- What the task requires
Scan the listing and copy each line where the word "minutes" is present.

- Dataset extract

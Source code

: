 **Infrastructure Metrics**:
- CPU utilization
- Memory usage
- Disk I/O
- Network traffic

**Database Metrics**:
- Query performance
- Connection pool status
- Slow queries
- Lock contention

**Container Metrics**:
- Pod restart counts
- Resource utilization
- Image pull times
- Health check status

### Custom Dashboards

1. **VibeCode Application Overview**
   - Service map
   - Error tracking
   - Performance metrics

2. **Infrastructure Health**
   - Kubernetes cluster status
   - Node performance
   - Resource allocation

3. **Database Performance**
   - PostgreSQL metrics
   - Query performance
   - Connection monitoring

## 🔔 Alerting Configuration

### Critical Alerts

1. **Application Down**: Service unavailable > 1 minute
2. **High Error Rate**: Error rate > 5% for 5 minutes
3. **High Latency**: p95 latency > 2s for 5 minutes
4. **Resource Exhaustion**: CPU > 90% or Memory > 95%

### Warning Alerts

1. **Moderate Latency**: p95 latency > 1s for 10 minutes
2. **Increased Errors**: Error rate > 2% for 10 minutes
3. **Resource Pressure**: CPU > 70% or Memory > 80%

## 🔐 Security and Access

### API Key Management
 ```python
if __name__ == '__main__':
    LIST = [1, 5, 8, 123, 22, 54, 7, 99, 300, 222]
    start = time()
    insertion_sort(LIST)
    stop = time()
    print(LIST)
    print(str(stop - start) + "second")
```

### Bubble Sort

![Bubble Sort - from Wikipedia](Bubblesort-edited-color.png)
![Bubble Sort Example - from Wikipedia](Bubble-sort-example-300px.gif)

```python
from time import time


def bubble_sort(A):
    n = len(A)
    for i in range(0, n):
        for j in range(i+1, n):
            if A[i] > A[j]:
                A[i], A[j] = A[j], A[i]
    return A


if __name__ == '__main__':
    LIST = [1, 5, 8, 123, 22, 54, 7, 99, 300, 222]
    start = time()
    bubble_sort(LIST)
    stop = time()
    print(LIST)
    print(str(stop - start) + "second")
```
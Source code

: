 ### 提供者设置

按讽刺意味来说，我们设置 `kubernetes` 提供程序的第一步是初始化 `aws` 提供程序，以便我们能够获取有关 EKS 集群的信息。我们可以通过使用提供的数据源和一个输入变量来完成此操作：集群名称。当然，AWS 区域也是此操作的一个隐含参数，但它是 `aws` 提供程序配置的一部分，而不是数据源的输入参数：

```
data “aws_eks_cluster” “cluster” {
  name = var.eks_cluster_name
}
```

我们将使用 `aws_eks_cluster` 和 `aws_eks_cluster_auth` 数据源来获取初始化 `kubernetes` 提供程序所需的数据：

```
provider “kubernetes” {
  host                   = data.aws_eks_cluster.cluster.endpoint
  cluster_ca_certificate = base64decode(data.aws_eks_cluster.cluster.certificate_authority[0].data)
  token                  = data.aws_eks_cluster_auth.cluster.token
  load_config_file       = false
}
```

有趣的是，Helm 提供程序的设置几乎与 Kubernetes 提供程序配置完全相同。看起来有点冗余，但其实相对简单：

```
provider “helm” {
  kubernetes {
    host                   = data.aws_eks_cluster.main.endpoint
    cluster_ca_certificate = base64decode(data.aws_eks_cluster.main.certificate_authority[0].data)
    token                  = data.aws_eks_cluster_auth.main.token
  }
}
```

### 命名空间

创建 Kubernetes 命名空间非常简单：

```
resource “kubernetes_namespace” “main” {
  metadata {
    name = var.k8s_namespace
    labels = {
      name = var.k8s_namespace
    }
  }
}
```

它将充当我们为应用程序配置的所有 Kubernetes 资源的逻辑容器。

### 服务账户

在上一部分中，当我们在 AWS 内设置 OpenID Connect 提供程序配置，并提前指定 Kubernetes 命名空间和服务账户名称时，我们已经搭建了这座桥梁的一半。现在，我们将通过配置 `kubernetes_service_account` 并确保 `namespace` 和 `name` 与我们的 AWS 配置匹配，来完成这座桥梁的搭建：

- Result of the exercise
2. **High Error Rate**: Error rate > 5% for 5 minutes
3. **High Latency**: p95 latency > 2s for 5 minutes
1. **Moderate Latency**: p95 latency > 1s for 10 minutes
2. **Increased Errors**: Error rate > 2% for 10 minutes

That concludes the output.